Birer toplu mezar sayısı olarak birbirimizin yüzüne bakıyoruz ve bir türlü göremiyoruz şu karşımızda duran kurtarıcıları. Bir türlü kendimize inanamıyoruz, o sayı olma hâlinden soyutlanıp, geleceğimizi tayin etmeye koyulamıyoruz.

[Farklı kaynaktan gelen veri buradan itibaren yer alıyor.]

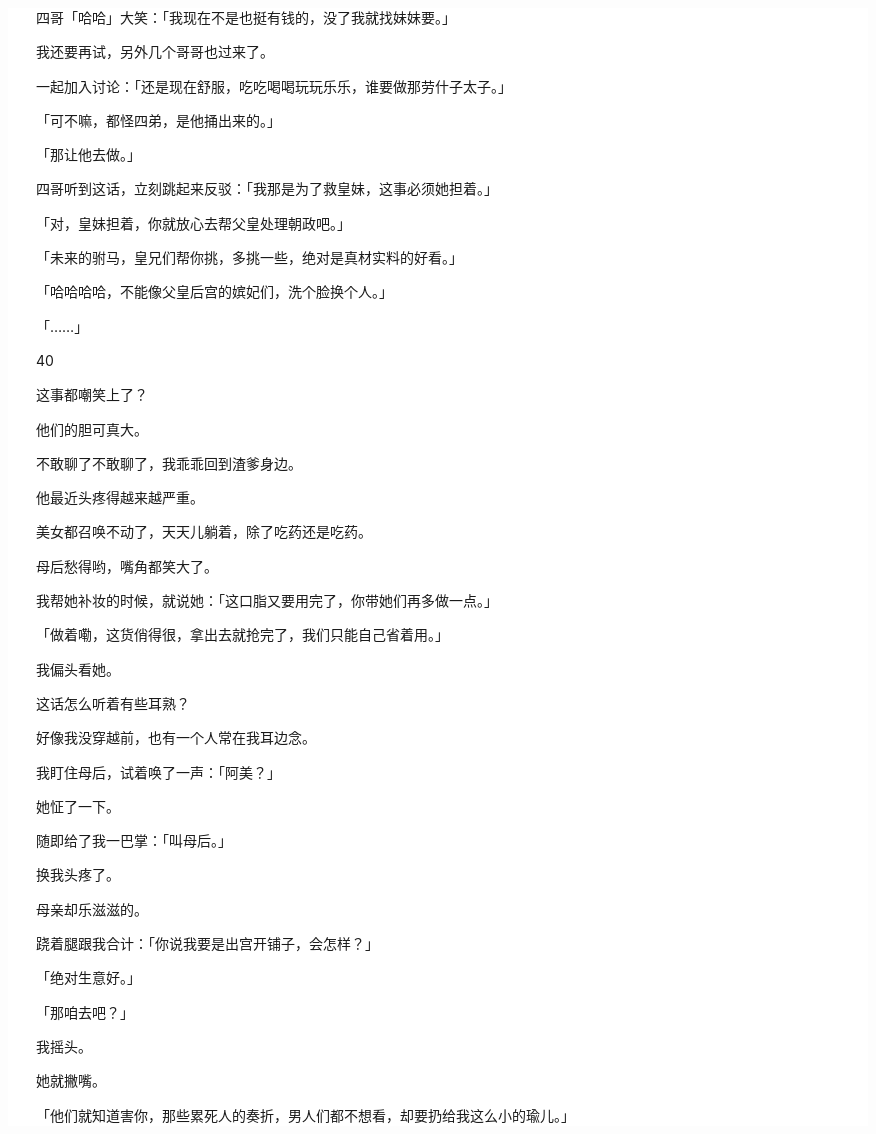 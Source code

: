 &emsp;&emsp;四哥「哈哈」大笑：「我现在不是也挺有钱的，没了我就找妹妹要。」  
  
&emsp;&emsp;我还要再试，另外几个哥哥也过来了。  
  
&emsp;&emsp;一起加入讨论：「还是现在舒服，吃吃喝喝玩玩乐乐，谁要做那劳什子太子。」  
  
&emsp;&emsp;「可不嘛，都怪四弟，是他捅出来的。」  
  
&emsp;&emsp;「那让他去做。」  
  
&emsp;&emsp;四哥听到这话，立刻跳起来反驳：「我那是为了救皇妹，这事必须她担着。」  
  
&emsp;&emsp;「对，皇妹担着，你就放心去帮父皇处理朝政吧。」  
  
&emsp;&emsp;「未来的驸马，皇兄们帮你挑，多挑一些，绝对是真材实料的好看。」  
  
&emsp;&emsp;「哈哈哈哈，不能像父皇后宫的嫔妃们，洗个脸换个人。」  
  
&emsp;&emsp;「……」  
  
&emsp;&emsp;40  
  
&emsp;&emsp;这事都嘲笑上了？  
  
&emsp;&emsp;他们的胆可真大。  
  
&emsp;&emsp;不敢聊了不敢聊了，我乖乖回到渣爹身边。  
  
&emsp;&emsp;他最近头疼得越来越严重。  
  
&emsp;&emsp;美女都召唤不动了，天天儿躺着，除了吃药还是吃药。  
  
&emsp;&emsp;母后愁得哟，嘴角都笑大了。  
  
&emsp;&emsp;我帮她补妆的时候，就说她：「这口脂又要用完了，你带她们再多做一点。」  
  
&emsp;&emsp;「做着嘞，这货俏得很，拿出去就抢完了，我们只能自己省着用。」  
  
&emsp;&emsp;我偏头看她。  
  
&emsp;&emsp;这话怎么听着有些耳熟？  
  
&emsp;&emsp;好像我没穿越前，也有一个人常在我耳边念。  
  
&emsp;&emsp;我盯住母后，试着唤了一声：「阿美？」  
  
&emsp;&emsp;她怔了一下。  
  
&emsp;&emsp;随即给了我一巴掌：「叫母后。」  
  
&emsp;&emsp;换我头疼了。  
  
&emsp;&emsp;母亲却乐滋滋的。  
  
&emsp;&emsp;跷着腿跟我合计：「你说我要是出宫开铺子，会怎样？」  
  
&emsp;&emsp;「绝对生意好。」  
  
&emsp;&emsp;「那咱去吧？」  
  
&emsp;&emsp;我摇头。  
  
&emsp;&emsp;她就撇嘴。  
  
&emsp;&emsp;「他们就知道害你，那些累死人的奏折，男人们都不想看，却要扔给我这么小的瑜儿。」  
   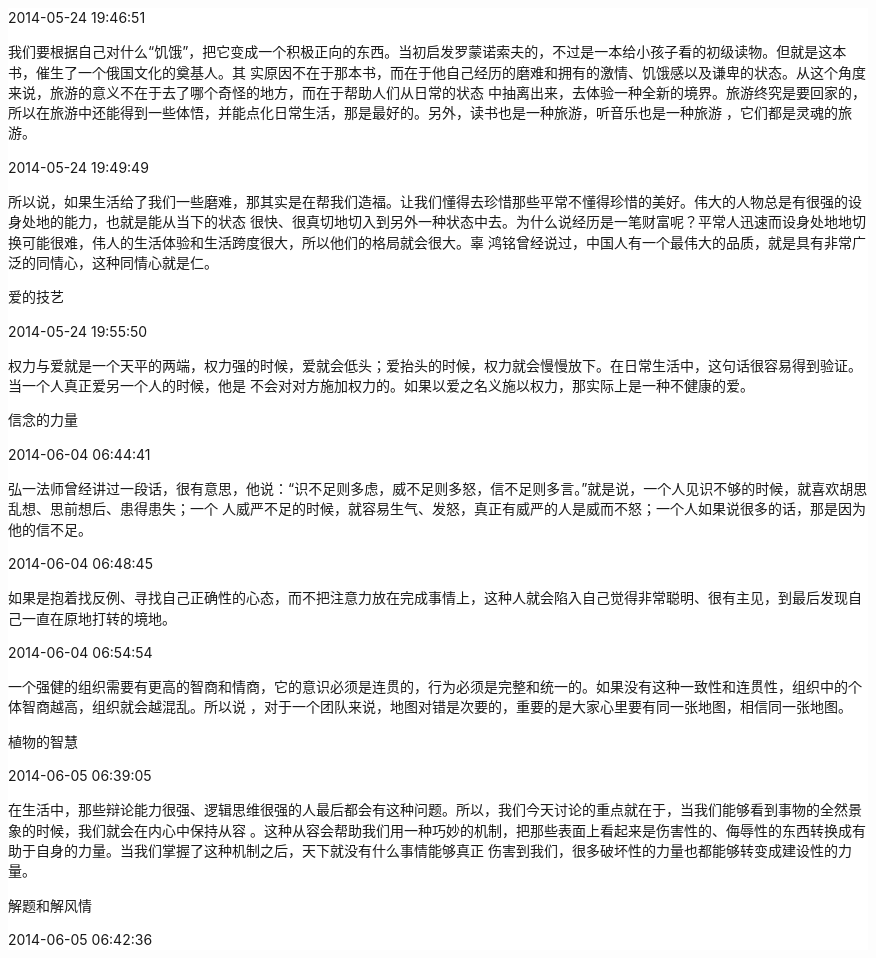 
2014-05-24 19:46:51

我们要根据自己对什么“饥饿”，把它变成一个积极正向的东西。当初启发罗蒙诺索夫的，不过是一本给小孩子看的初级读物。但就是这本书，催生了一个俄国文化的奠基人。其
实原因不在于那本书，而在于他自己经历的磨难和拥有的激情、饥饿感以及谦卑的状态。从这个角度来说，旅游的意义不在于去了哪个奇怪的地方，而在于帮助人们从日常的状态
中抽离出来，去体验一种全新的境界。旅游终究是要回家的，所以在旅游中还能得到一些体悟，并能点化日常生活，那是最好的。另外，读书也是一种旅游，听音乐也是一种旅游
，它们都是灵魂的旅游。

  

2014-05-24 19:49:49

所以说，如果生活给了我们一些磨难，那其实是在帮我们造福。让我们懂得去珍惜那些平常不懂得珍惜的美好。伟大的人物总是有很强的设身处地的能力，也就是能从当下的状态
很快、很真切地切入到另外一种状态中去。为什么说经历是一笔财富呢？平常人迅速而设身处地地切换可能很难，伟人的生活体验和生活跨度很大，所以他们的格局就会很大。辜
鸿铭曾经说过，中国人有一个最伟大的品质，就是具有非常广泛的同情心，这种同情心就是仁。

  

  爱的技艺

  

2014-05-24 19:55:50

权力与爱就是一个天平的两端，权力强的时候，爱就会低头；爱抬头的时候，权力就会慢慢放下。在日常生活中，这句话很容易得到验证。当一个人真正爱另一个人的时候，他是
不会对对方施加权力的。如果以爱之名义施以权力，那实际上是一种不健康的爱。

  

  信念的力量

  

2014-06-04 06:44:41

弘一法师曾经讲过一段话，很有意思，他说：“识不足则多虑，威不足则多怒，信不足则多言。”就是说，一个人见识不够的时候，就喜欢胡思乱想、思前想后、患得患失；一个
人威严不足的时候，就容易生气、发怒，真正有威严的人是威而不怒；一个人如果说很多的话，那是因为他的信不足。

  

2014-06-04 06:48:45

如果是抱着找反例、寻找自己正确性的心态，而不把注意力放在完成事情上，这种人就会陷入自己觉得非常聪明、很有主见，到最后发现自己一直在原地打转的境地。

  

2014-06-04 06:54:54

一个强健的组织需要有更高的智商和情商，它的意识必须是连贯的，行为必须是完整和统一的。如果没有这种一致性和连贯性，组织中的个体智商越高，组织就会越混乱。所以说
，对于一个团队来说，地图对错是次要的，重要的是大家心里要有同一张地图，相信同一张地图。

  

  植物的智慧

  

2014-06-05 06:39:05

在生活中，那些辩论能力很强、逻辑思维很强的人最后都会有这种问题。所以，我们今天讨论的重点就在于，当我们能够看到事物的全然景象的时候，我们就会在内心中保持从容
。这种从容会帮助我们用一种巧妙的机制，把那些表面上看起来是伤害性的、侮辱性的东西转换成有助于自身的力量。当我们掌握了这种机制之后，天下就没有什么事情能够真正
伤害到我们，很多破坏性的力量也都能够转变成建设性的力量。

  

  解题和解风情

  

2014-06-05 06:42:36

Oysa kardeşim; Sana yemin edebilirim ki sensin beklediğin o kurtarıcı ve benim de aynı zamanda, hepimiziz aslında, eksiksiz hepimiz! Tek ihtiyacımız bizden çaldıkları cesareti geri kazanmak. Bizi hapsettikleri vasatlıktan çıkmanın tek yolu biziz kardeşim, inan sadece biziz. Sayı olmaya, sayı gibi yaşayıp sayı olarak ölmeye itiraz etmek lazım. Yoksa ne sen ne ben ne de çocuklarımız, bu karanlıktan sıyrılacak.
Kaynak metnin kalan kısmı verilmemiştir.